Baby steps, baby steps - Guardian correctly divines the cause of high housing costs

But, sadly, doesn't manage to come up with the right solution to this problem. Still, baby steps, the correct diagnosis is a step toward crafting a solution:

The rooms in their houses are likely to be cramped: Britain is reckoned to have the smallest new-build homes in Europe, partly because there are no mandatory national space standards. And too many of these places lack the shared spaces and amenities that might give them some small sense of community: meeting halls, sizeable play areas, any space for businesses beyond a single small supermarket.

What is going on here? Since 1995, the total value of UK land has increased more than fivefold. According to the Valuation Office, whereas the average price of agricultural land in England is £21,000 per hectare, the equivalent with planning permission for housing now comes in at a cool £6m. Impossible land prices cut out developers beyond the tiny handful of giants who dominate the market. The sums they have paid for their plots have consequences not just for house prices, but basic standards: developers too often try to make their profits by building houses as cheaply as possible, and squeezing the share given over to “affordable” homes.

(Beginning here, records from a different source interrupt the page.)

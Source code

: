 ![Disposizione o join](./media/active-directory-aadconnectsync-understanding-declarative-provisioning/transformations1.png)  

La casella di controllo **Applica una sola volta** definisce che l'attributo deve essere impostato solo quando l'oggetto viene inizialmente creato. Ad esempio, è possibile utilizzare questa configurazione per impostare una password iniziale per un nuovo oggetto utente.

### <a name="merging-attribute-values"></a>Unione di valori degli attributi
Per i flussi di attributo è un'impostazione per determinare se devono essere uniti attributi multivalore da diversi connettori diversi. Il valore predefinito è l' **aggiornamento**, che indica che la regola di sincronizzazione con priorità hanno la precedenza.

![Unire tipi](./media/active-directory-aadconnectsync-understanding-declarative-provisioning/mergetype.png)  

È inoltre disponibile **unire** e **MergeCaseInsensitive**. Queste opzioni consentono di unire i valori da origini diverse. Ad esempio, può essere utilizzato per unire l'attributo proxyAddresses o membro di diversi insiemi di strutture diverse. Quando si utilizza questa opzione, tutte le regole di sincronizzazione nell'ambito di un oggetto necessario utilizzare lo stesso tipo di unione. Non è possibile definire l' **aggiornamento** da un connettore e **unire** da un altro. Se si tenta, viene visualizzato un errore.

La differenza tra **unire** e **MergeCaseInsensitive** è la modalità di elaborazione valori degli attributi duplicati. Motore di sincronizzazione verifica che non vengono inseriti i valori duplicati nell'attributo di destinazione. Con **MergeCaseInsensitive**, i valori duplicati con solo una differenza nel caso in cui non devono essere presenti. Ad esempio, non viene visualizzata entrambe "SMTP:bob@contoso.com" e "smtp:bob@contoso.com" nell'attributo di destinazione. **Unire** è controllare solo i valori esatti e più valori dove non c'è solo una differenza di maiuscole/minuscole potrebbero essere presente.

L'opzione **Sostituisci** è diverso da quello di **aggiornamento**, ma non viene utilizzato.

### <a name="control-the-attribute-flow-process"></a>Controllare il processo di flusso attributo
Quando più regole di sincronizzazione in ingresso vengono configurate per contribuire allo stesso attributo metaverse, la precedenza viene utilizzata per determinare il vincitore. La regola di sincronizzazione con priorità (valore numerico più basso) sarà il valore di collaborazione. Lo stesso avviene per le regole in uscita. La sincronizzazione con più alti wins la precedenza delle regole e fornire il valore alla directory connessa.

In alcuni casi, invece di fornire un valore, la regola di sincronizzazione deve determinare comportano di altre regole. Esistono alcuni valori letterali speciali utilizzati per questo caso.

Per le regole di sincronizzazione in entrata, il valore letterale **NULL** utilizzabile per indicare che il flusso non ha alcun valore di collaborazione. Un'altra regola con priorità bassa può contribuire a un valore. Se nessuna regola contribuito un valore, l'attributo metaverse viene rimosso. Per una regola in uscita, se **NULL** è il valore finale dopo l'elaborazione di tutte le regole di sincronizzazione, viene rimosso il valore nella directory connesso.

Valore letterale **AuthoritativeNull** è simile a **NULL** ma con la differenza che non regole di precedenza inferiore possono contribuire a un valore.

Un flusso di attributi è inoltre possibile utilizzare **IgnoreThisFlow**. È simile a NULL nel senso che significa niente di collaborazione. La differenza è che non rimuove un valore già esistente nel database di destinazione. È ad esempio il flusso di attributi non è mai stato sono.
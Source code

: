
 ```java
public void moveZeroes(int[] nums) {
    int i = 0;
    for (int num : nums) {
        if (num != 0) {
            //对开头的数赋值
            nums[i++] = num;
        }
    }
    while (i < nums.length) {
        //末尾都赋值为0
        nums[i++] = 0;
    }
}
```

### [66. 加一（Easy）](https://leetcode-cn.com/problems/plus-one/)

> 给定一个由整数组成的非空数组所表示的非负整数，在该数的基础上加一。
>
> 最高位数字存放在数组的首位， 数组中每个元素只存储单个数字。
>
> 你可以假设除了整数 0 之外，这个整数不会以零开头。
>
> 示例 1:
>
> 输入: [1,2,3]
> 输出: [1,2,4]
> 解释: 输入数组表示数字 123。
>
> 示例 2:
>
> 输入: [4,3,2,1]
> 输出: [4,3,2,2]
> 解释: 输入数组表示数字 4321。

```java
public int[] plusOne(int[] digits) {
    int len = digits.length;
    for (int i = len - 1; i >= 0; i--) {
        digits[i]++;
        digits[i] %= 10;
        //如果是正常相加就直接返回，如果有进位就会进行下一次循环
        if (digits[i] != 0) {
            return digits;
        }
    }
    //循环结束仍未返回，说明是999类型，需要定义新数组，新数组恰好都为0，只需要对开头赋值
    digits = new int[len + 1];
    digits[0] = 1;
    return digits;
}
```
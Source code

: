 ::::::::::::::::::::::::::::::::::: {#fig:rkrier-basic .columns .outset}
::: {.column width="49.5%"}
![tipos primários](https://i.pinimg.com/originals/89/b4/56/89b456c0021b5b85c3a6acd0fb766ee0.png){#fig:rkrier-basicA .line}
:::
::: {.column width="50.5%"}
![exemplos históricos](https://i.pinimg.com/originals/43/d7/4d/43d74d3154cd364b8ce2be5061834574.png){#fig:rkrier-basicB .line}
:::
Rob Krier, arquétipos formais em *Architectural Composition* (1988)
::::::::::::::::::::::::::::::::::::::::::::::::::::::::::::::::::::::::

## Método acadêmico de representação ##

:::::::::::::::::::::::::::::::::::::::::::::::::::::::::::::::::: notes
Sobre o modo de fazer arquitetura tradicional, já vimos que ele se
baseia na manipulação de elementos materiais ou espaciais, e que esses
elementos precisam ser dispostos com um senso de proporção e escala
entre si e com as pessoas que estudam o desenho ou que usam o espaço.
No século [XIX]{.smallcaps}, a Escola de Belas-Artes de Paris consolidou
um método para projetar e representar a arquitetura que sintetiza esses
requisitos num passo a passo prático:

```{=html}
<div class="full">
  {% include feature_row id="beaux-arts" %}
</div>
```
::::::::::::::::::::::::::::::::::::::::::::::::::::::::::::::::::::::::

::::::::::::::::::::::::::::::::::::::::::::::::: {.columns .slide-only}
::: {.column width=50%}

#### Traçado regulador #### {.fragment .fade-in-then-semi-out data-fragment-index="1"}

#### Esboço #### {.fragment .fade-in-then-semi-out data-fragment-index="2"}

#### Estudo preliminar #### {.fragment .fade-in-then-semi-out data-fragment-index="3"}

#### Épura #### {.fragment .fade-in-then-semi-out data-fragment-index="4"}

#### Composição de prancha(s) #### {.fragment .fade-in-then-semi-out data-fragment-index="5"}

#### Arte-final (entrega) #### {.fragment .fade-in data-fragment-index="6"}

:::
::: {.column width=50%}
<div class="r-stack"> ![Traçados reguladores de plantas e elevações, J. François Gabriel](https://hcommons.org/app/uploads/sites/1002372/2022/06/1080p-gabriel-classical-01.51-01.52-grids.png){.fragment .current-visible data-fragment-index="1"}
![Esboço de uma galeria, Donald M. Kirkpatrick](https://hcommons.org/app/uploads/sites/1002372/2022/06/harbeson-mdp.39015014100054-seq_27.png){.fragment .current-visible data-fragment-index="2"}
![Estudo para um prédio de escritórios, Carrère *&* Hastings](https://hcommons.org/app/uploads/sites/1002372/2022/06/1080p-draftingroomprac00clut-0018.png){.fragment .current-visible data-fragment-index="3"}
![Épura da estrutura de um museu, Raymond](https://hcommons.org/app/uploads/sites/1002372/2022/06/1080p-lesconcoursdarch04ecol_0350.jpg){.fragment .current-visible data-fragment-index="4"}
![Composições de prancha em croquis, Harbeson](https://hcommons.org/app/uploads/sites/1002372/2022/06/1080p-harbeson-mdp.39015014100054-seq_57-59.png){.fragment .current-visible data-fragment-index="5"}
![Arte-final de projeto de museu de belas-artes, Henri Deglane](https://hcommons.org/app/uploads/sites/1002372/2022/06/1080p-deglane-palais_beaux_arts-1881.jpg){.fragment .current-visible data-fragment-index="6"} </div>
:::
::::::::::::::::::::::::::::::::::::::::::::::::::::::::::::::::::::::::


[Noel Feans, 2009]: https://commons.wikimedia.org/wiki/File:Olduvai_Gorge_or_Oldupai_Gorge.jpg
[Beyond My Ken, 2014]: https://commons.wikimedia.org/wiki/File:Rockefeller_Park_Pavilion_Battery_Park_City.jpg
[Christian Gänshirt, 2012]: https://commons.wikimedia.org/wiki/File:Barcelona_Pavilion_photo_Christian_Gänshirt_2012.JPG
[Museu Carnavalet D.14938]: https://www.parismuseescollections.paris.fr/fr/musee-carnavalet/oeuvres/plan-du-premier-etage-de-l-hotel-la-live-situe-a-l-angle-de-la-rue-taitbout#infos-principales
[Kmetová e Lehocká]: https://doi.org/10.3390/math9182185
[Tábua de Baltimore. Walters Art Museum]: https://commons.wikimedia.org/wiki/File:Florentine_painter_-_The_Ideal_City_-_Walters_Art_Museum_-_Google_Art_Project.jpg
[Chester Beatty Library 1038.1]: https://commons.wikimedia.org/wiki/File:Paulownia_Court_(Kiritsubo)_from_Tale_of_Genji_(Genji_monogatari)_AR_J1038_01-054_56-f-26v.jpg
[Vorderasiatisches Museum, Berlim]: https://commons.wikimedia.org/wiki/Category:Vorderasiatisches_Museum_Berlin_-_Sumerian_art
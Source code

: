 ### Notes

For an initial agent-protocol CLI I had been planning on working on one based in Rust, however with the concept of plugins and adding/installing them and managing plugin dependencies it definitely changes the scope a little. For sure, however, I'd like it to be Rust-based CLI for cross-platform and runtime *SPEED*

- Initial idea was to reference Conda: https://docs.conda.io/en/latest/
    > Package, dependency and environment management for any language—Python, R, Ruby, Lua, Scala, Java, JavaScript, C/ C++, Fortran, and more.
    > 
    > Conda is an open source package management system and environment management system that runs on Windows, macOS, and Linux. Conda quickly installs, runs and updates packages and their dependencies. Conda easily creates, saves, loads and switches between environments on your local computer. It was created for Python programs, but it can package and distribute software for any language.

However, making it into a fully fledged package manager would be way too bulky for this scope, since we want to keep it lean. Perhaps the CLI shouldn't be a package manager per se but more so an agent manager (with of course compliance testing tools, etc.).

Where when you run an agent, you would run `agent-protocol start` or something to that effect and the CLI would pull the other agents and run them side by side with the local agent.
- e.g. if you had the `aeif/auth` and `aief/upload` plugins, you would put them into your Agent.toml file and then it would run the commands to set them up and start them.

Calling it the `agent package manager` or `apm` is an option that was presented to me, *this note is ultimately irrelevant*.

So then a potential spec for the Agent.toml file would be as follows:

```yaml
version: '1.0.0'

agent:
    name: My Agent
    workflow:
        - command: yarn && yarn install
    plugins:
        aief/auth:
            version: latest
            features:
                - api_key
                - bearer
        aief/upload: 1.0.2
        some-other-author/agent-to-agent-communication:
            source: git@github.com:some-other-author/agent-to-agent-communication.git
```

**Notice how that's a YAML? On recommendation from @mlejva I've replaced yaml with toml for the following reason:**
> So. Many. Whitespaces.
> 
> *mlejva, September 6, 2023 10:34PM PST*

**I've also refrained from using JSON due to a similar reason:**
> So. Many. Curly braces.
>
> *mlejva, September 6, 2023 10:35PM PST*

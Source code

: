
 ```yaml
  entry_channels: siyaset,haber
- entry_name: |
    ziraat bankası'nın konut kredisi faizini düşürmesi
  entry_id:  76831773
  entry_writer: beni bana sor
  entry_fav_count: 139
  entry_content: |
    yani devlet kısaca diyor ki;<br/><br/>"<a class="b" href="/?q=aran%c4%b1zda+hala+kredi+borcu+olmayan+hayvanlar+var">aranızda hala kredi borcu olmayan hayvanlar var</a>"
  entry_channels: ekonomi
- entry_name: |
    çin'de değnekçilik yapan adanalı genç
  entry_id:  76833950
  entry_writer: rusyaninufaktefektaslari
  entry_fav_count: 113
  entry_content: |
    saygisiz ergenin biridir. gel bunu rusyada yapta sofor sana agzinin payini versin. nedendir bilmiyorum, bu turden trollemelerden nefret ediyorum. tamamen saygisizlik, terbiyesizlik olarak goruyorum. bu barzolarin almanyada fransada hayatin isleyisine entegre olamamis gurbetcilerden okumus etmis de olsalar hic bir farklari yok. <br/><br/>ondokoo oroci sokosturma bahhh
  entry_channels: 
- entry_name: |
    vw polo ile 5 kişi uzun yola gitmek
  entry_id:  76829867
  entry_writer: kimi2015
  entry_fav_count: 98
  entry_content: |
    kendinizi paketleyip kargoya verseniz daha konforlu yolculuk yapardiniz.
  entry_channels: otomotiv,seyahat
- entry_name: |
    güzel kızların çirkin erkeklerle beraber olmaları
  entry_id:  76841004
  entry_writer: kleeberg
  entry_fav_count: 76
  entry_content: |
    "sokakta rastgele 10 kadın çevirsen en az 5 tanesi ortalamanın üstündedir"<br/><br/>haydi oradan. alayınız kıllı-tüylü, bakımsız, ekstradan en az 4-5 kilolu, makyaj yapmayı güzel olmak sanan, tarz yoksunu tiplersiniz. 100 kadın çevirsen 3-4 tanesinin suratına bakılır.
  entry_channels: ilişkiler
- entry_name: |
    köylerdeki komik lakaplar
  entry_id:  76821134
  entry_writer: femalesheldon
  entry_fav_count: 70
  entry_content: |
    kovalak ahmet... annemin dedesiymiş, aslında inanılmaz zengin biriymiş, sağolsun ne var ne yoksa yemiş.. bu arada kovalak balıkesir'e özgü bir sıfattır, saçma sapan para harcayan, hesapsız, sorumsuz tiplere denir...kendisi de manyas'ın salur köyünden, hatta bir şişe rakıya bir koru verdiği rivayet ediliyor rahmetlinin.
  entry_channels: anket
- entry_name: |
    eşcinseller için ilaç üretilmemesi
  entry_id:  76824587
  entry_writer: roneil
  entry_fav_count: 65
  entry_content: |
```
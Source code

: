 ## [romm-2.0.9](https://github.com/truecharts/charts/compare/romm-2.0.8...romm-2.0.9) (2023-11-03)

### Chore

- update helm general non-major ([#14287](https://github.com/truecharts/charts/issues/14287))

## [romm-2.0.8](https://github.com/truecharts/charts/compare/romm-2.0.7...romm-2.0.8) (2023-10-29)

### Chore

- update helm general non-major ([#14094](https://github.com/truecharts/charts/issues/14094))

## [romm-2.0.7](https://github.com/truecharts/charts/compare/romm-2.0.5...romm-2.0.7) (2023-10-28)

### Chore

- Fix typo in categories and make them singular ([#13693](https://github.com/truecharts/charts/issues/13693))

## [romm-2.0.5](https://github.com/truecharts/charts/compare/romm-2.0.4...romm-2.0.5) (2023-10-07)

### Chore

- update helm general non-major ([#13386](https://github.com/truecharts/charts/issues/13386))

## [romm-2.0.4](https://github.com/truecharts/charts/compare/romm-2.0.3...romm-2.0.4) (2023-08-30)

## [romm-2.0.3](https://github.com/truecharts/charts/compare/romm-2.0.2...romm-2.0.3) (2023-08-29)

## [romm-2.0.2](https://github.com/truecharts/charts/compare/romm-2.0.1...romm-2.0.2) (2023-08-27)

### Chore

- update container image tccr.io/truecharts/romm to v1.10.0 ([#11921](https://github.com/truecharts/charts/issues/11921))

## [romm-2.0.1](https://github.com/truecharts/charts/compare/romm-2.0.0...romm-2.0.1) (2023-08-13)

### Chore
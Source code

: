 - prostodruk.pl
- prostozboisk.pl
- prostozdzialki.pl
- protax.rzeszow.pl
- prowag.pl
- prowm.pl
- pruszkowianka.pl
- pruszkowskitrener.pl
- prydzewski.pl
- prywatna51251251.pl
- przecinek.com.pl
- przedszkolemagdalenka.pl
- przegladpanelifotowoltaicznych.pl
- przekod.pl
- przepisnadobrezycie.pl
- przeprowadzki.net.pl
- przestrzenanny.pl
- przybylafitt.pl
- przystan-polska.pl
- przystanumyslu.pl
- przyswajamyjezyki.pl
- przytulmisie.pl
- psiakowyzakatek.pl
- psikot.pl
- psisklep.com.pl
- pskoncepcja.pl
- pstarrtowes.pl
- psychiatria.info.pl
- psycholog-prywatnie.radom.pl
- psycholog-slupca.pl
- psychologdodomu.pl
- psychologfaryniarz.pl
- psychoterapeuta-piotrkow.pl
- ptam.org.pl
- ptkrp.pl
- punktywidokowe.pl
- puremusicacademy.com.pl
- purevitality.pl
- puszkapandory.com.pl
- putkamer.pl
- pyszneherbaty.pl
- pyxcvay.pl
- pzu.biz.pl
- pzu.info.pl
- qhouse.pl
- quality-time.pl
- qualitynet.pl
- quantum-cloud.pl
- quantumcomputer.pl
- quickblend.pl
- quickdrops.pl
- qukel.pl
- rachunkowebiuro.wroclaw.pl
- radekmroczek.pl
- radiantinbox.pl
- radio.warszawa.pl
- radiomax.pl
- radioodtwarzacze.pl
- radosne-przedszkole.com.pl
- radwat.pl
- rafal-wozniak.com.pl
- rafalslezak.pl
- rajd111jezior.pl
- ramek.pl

As we have been saying, ad nauseam, there is no shortage of land in Britain upon which houses could usefully be built. There is a shortage of land upon which housing may be built which is why that gross price difference between land where the permission exists and where it does not. 

There is a simple answer to this, grant more permissions and the cost of them will decline.

There is another problem which you readers here have pointed out to us. Which is that affordable housing requirement. This is a tax upon the building of new housing. If you build some number of units then you must also build some other number of units which cannot be sold at their cost of building. Yes, this acts as a tax - we get less of the things that we tax thus we're getting less new housing as a result of the affordable requirements. Thus we should abolish said requirements as well.

Fortunately, if we solve the price of building land problem by just issuing more permits then we don't need the special allocation of affordable housing simply because we'll have made all housing more affordable by the building of new houses. Further, of course, cheaper building land will lead to less squeezing of units onto a no longer extremely limited supply, neatly solving the size issue as well.

The Guardian's proposed solution involves more tax and more regulation. That government should do more. And we do agree that government should do more here. You know, issue more permits. Or, even, do less by deconstructing the system which requires such permits.

As we say, the analysis of the problem is pretty good. Britain's housing prices are caused, at least in large part, by the cost of land with permission to build. So, increase that supply and prices will decline. What's difficult about this?